Specifically described are diagnostic measures of the fidelity with which supra- threshold sound is encoded at different carrier frequencies, which enable mapping of a listener's "temporal coding profile" (TCP). Using the TCP, it is possible to predict a listener's ability to perceive acoustic amplitude modulations that convey pitch features, interaural timing cues in high frequencies, and speech meaning (depending on the frequencies of the amplitude modulations). Each of these features is critical for communicating effectively in everyday settings, particularly when there are competing sounds in the environment— the very settings where most current amplification-based hearing aids fail to provide significant benefit to listeners. The disclosed diagnostic approach can enable rapid identification of listeners who suffer from STHL and who are likely to benefit from the novel hearing aid processing strategies. A proposed signal-processing algorithm focuses on restoring the specific degradations in auditory coding of modulation caused by STHL in order to improve auditory perception. The signal-processing algorithm takes advantage of the new measurement approaches that map out each individual's TCP as a function of acoustic carrier frequency (place of excitation along the cochlea). Using these individualized assessments, individualized signal-processing schemes are created that compensate for subject-specific coding deficits by maximizing information transfer of key acoustic modulations important in sound segregation and speech perception. The combination of novel diagnostic measures and individualized optimization of modulation transfer can improve speech understanding for listeners with STHL as well as those with a mixture of traditional hearing loss and STHL. The hearing aid algorithm can aid listeners who have trouble communicating in crowded settings and who gain little benefit from conventional hearing aids, especially listeners with normal thresholds or with mild to moderate hearing loss.

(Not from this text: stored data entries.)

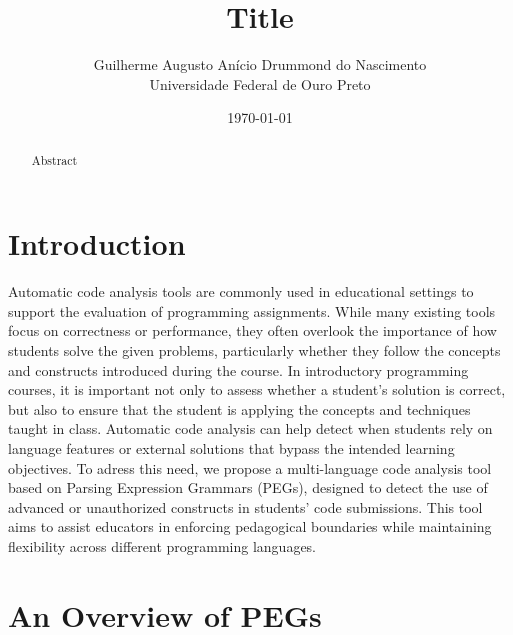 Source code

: \documentclass[10pt,sigplan,screen,review,anonymous]{acmart}
\title{Title}
\author{Guilherme Augusto Anício Drummond do Nascimento \\ Universidade Federal de Ouro Preto}
\date{\today}
\begin{document}
\begin{abstract}
    Abstract
\end{abstract}

\maketitle

% 
\section{Introduction}
Automatic code analysis tools are commonly used in educational settings to
support the evaluation of programming assignments. While many existing tools
focus on correctness or performance, they often overlook the importance of
how students solve the given problems, particularly whether they follow the
concepts and constructs introduced during the course. 
In introductory programming courses, it is important not only to assess 
whether a student's solution is correct, but also to ensure that the 
student is applying the concepts and techniques taught in class. 
Automatic code analysis can help detect when students rely on language 
features or external solutions that bypass the intended learning objectives.
To adress this need, we propose a multi-language code analysis tool based on 
Parsing Expression Grammars (PEGs), designed to detect the use of advanced 
or unauthorized constructs in students' code submissions. This tool aims to 
assist educators in enforcing pedagogical boundaries while maintaining 
flexibility across different programming languages.

\section{An Overview of PEGs}
\end{document}
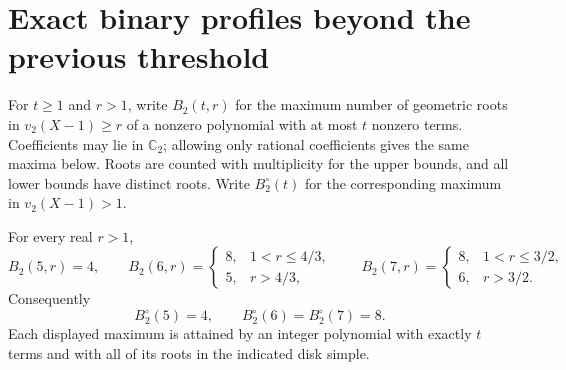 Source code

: \section{Exact binary profiles beyond the previous threshold}\label{sec:binary-profile}
For $t\ge1$ and $r>1$, write $B_2(t,r)$ for the maximum number of
geometric roots in $v_2(X-1)\ge r$ of a nonzero polynomial with at most
$t$ nonzero terms. Coefficients may lie in $\mathbb C_2$; allowing only
rational coefficients gives the same maxima below. Roots are counted with
multiplicity for the upper bounds, and all lower bounds have distinct roots.
Write $B_2^\circ(t)$ for the corresponding maximum in $v_2(X-1)>1$.

\begin{theorem}\label{thm:binary-profile}
For every real $r>1$,
\[
 B_2(5,r)=4,
 \qquad
 B_2(6,r)=
 \begin{cases}8,&1<r\le4/3,\\5,&r>4/3,\end{cases}
 \qquad
 B_2(7,r)=
 \begin{cases}8,&1<r\le3/2,\\6,&r>3/2.\end{cases}
\]
Consequently
\[
 B_2^\circ(5)=4,\qquad B_2^\circ(6)=B_2^\circ(7)=8.
\]
Each displayed maximum is attained by an integer polynomial with exactly
$t$ terms and with all of its roots in the indicated disk simple.
\end{theorem}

Specific advantages include:

1. The diagnostic measures can identify and quantify currently undiagnosed hidden hearing loss, including determining the fidelity of auditory coding as a function of frequency. While there are existing clinical tests to identify listeners who have trouble understanding speech in noise despite having normal thresholds, none address the underlying mechanisms causing the loss and none have the specificity of the technique described herein.

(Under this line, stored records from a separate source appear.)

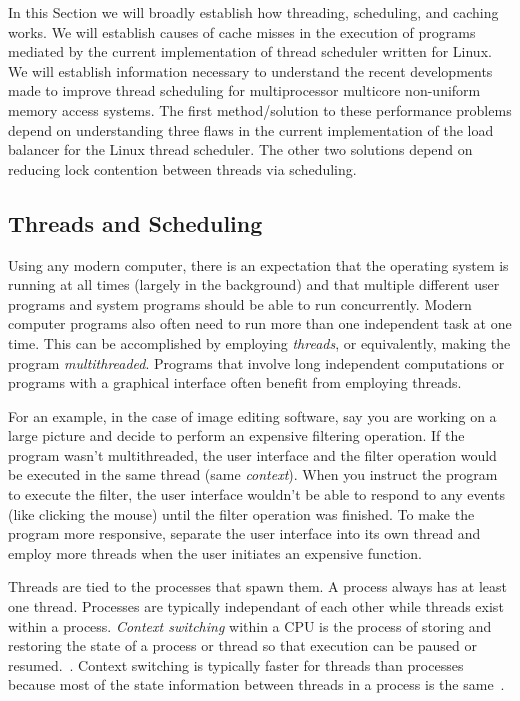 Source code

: \documentclass{sig-alternate}
\begin{document}
In this Section we will broadly establish how threading, scheduling, and caching works. We will establish causes of cache misses in the execution of programs mediated by the current implementation of thread scheduler written for Linux. We will establish information necessary to understand the recent developments made to improve thread scheduling for multiprocessor multicore non-uniform memory access systems. The first method/solution to these performance problems depend on understanding three flaws in the current implementation of the load balancer for the Linux thread scheduler. The other two solutions depend on reducing lock contention between threads via scheduling.

\subsection{Threads and Scheduling}
\label{sec:threads}
Using any modern computer, there is an expectation that the operating system is running at all times (largely in the background) and that multiple different user programs and system programs should be able to run concurrently. Modern computer programs also often need to run more than one independent task at one time. This can be accomplished by employing \emph{threads}, or equivalently, making the program \emph{multithreaded}. Programs that involve long independent computations or programs with a graphical interface often benefit from employing threads.

For an example, in the case of image editing software, say you are working on a large picture and decide to perform an expensive filtering operation. If the program wasn't multithreaded, the user interface and the filter operation would be executed in the same thread (same \emph{context}). When you instruct the program to execute the filter, the user interface wouldn't be able to respond to any events (like clicking the mouse) until the filter operation was finished. To make the program more responsive, separate the user interface into its own thread and employ more threads when the user initiates an expensive function.
	
Threads are tied to the processes that spawn them. A process always has at least one thread. Processes are typically independant of each other while threads exist within a process. \emph{Context switching} within a CPU is the process of storing and restoring the state of a process or thread so that execution can be paused or resumed.~\cite{WikiContext}. Context switching is typically faster for threads than processes because most of the state information between threads in a process is the same~\cite{WikiThreads}. 
\end{document}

2. The signal processing algorithm can improve speech understanding in noisy settings for listeners with hidden hearing loss. In contrast, current hearing aid algorithms, which generally depend upon amplifying sound, may interfere with speech understanding for listeners with hidden hearing loss and normal hearing thresholds. For these listeners, increasing sound levels through amplification may further degrade how well amplitude modulation in already audible sound is represented in the brainstem.

3. The hearing aid processing is compatible with current hearing aids and does not require additional hardware.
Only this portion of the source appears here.